Rendered images with source text
= = = = =

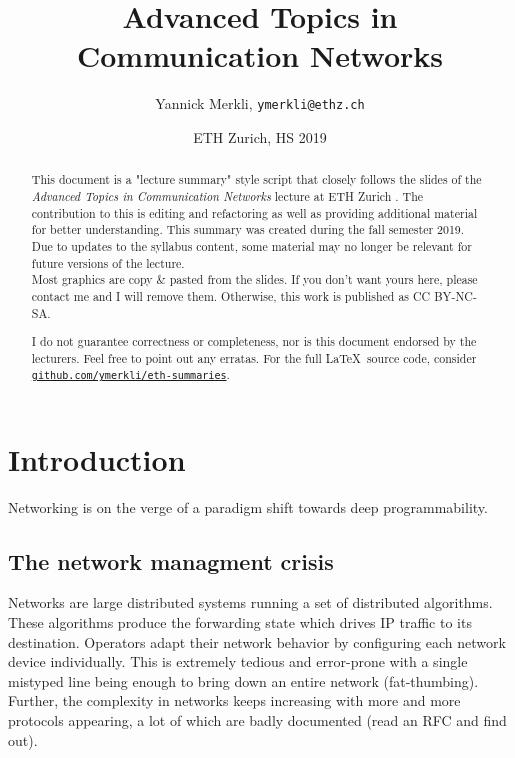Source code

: \documentclass[11pt,oneside,a4paper]{article}
\title{Advanced Topics in Communication Networks}
\author{Yannick Merkli, \texttt{ymerkli@ethz.ch}}
\date{ETH Zurich, HS 2019}
\begin{document}
	
\begin{titlepage}
\maketitle
\vspace{3cm}
\thispagestyle{empty}


\begin{abstract}
	\noindent This document is a "lecture summary" style script that closely follows the slides of the \textit{Advanced Topics in Communication Networks} lecture  at ETH Zurich \cite{advnet}. The contribution to this is editing and refactoring as well as providing additional material for better understanding. This summary was created during the fall semester 2019. Due to updates to the syllabus content, some material may no longer be relevant for future versions of the lecture.\\
	Most graphics are copy \& pasted from the slides. If you don't want yours here, please contact me and I will remove them. Otherwise, this work is published as CC BY-NC-SA.
	
	\begin{center}
		\ccbyncsa
	\end{center}
	
	\noindent I do not guarantee correctness or completeness, nor is this document endorsed by the lecturers. Feel free to point out any erratas. For the full \LaTeX \ source code, consider \texttt{\href{https://github.com/ymerkli/eth-summaries}{github.com/ymerkli/eth-summaries}}.
\end{abstract}

\end{titlepage}

\maketitle
\thispagestyle{empty}
\raggedbottom
\clearpage


\clearpage
\setcounter{tocdepth}{2}
\tableofcontents
\clearpage
{}

\section{Introduction}

Networking is on the verge of a paradigm shift towards deep programmability.

\subsection{The network managment crisis}
Networks are large distributed systems running a set of distributed algorithms. These algorithms produce the forwarding state which drives IP traffic to its destination. Operators adapt their network behavior by configuring each network device individually. This is extremely tedious and error-prone with a single mistyped line being enough to bring down an entire network (fat-thumbing). Further, the complexity in networks keeps increasing with more and more protocols appearing, a lot of which are badly documented (read an RFC and find out).
\end{document}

= = = = =

Work item: Verbatim output of the entries is required, with each image left out.

Written answer:
Source code

: \documentclass[11pt,oneside,a4paper]{article}
\title{Advanced Topics in Communication Networks}
\author{Yannick Merkli, \texttt{ymerkli@ethz.ch}}
\date{ETH Zurich, HS 2019}
\begin{document}
	
\begin{titlepage}
\maketitle
\vspace{3cm}
\thispagestyle{empty}


\begin{abstract}
	\noindent This document is a "lecture summary" style script that closely follows the slides of the \textit{Advanced Topics in Communication Networks} lecture  at ETH Zurich \cite{advnet}. The contribution to this is editing and refactoring as well as providing additional material for better understanding. This summary was created during the fall semester 2019. Due to updates to the syllabus content, some material may no longer be relevant for future versions of the lecture.\\
	Most graphics are copy \& pasted from the slides. If you don't want yours here, please contact me and I will remove them. Otherwise, this work is published as CC BY-NC-SA.
	
	\begin{center}
		\ccbyncsa
	\end{center}
	
	\noindent I do not guarantee correctness or completeness, nor is this document endorsed by the lecturers. Feel free to point out any erratas. For the full \LaTeX \ source code, consider \texttt{\href{https://github.com/ymerkli/eth-summaries}{github.com/ymerkli/eth-summaries}}.
\end{abstract}

\end{titlepage}

\maketitle
\thispagestyle{empty}
\raggedbottom
\clearpage


\clearpage
\setcounter{tocdepth}{2}
\tableofcontents
\clearpage
{}

\section{Introduction}

Networking is on the verge of a paradigm shift towards deep programmability.

\subsection{The network managment crisis}
Networks are large distributed systems running a set of distributed algorithms. These algorithms produce the forwarding state which drives IP traffic to its destination. Operators adapt their network behavior by configuring each network device individually. This is extremely tedious and error-prone with a single mistyped line being enough to bring down an entire network (fat-thumbing). Further, the complexity in networks keeps increasing with more and more protocols appearing, a lot of which are badly documented (read an RFC and find out).
\end{document}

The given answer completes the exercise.